American physicist and professor

Eric C. Torrence (born 1968) is an American experimental particle physicist at the University of Oregon who conducts research on elementary particles and fields.

== Early life and education ==

Eric Torrence complete his Bachelor of Science degree at the University of Washington in 1990. He earned his Ph.D. at the Massachusetts Institute of Technology in June 1997, with his dissertation, Search for Anomalous Couplings in the Decay of Polarized Z Bosons to Tau Lepton Pairs, advised by Richard K. Yamamoto.

== Career and research ==

Eric Torrence joined the Physics Department at the University of Oregon in 2000. An experimental particle physicist, he uses particle accelerators to study basic properties of matter and fundamental forces of nature. He has conducted research at the Large Hadron Collider and FASER collaborations at CERN in Switzerland, and he is a member of the ATLAS collaboration.
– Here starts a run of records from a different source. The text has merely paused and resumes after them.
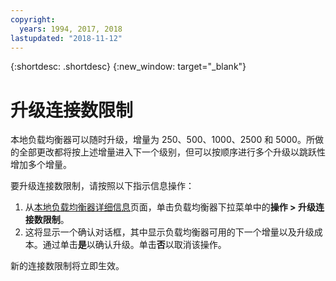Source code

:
 ```yaml
---
copyright:
  years: 1994, 2017, 2018
lastupdated: "2018-11-12"
---
```


{:shortdesc: .shortdesc}
{:new_window: target="_blank"}

# 升级连接数限制

本地负载均衡器可以随时升级，增量为 250、500、1000、2500 和 5000。所做的全部更改都将按上述增量进入下一个级别，但可以按顺序进行多个升级以跳跃性增加多个增量。 

要升级连接数限制，请按照以下指示信息操作：

1. 从[本地负载均衡器详细信息](view-all-load-balancers.html)页面，单击负载均衡器下拉菜单中的**操作 > 升级连接数限制**。
2. 这将显示一个确认对话框，其中显示负载均衡器可用的下一个增量以及升级成本。通过单击**是**以确认升级。单击**否**以取消该操作。

新的连接数限制将立即生效。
=== Ph.D. graduates advised ===

- Jeffery A. Kolb
- John Myers
- Rahmat Rhamat

== Honors and awards ==
- 2008 University of Oregon Faculty Excellence Award. The university's Physics Newsletter reported that Torrence's "leading role today in the tau physics efforts of the ATLAS experiment places him at the center of physics in the coming decade."
- 2022 Tykeson Award for Excellence in Undergraduate Teaching. Hal Sadofsky, divisional dean for the natural sciences, said, "Professor Torrence's attention to his students and their success, while he pursues a highly active and visible research program, epitomize the ideals of the teacher-scholar."
- 2024 Fellow, American Physical Society, cited For significant contributions with the ATLAS and FASER Collaborations, particularly in the searches for new physics, measurement of the LHC luminosity, and for leadership in the operations of both experiments.